◆ Raw data
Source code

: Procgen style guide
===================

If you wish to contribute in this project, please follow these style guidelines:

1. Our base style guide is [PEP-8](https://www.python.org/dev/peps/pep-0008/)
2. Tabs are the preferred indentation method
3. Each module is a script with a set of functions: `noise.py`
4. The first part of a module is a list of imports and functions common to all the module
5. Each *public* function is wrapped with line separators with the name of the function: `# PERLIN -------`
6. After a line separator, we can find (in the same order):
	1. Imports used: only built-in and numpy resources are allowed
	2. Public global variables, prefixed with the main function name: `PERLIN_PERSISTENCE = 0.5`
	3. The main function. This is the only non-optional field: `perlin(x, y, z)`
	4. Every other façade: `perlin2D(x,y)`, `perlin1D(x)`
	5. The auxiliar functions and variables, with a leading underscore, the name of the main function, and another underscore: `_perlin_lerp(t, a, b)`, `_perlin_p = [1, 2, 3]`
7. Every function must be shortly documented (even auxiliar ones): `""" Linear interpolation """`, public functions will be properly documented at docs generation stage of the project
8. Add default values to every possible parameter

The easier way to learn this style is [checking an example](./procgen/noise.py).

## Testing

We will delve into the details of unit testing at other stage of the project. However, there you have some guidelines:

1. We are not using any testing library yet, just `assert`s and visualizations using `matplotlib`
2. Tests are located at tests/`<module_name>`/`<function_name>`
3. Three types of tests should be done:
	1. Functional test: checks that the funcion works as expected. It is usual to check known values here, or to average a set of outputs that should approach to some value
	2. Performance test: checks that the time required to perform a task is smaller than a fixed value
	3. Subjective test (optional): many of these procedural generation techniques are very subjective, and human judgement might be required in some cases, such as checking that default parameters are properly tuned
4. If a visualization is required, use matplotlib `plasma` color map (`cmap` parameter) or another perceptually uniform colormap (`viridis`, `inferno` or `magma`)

◆ Problem
Your answer should be the lines above from the one containing "1. Imports used: only" through the one containing "We will delve", copied exactly and with both ends kept.

◆ Reply to the task
	1. Imports used: only built-in and numpy resources are allowed
	2. Public global variables, prefixed with the main function name: `PERLIN_PERSISTENCE = 0.5`
	3. The main function. This is the only non-optional field: `perlin(x, y, z)`
	4. Every other façade: `perlin2D(x,y)`, `perlin1D(x)`
	5. The auxiliar functions and variables, with a leading underscore, the name of the main function, and another underscore: `_perlin_lerp(t, a, b)`, `_perlin_p = [1, 2, 3]`
7. Every function must be shortly documented (even auxiliar ones): `""" Linear interpolation """`, public functions will be properly documented at docs generation stage of the project
8. Add default values to every possible parameter

The easier way to learn this style is [checking an example](./procgen/noise.py).

## Testing

We will delve into the details of unit testing at other stage of the project. However, there you have some guidelines:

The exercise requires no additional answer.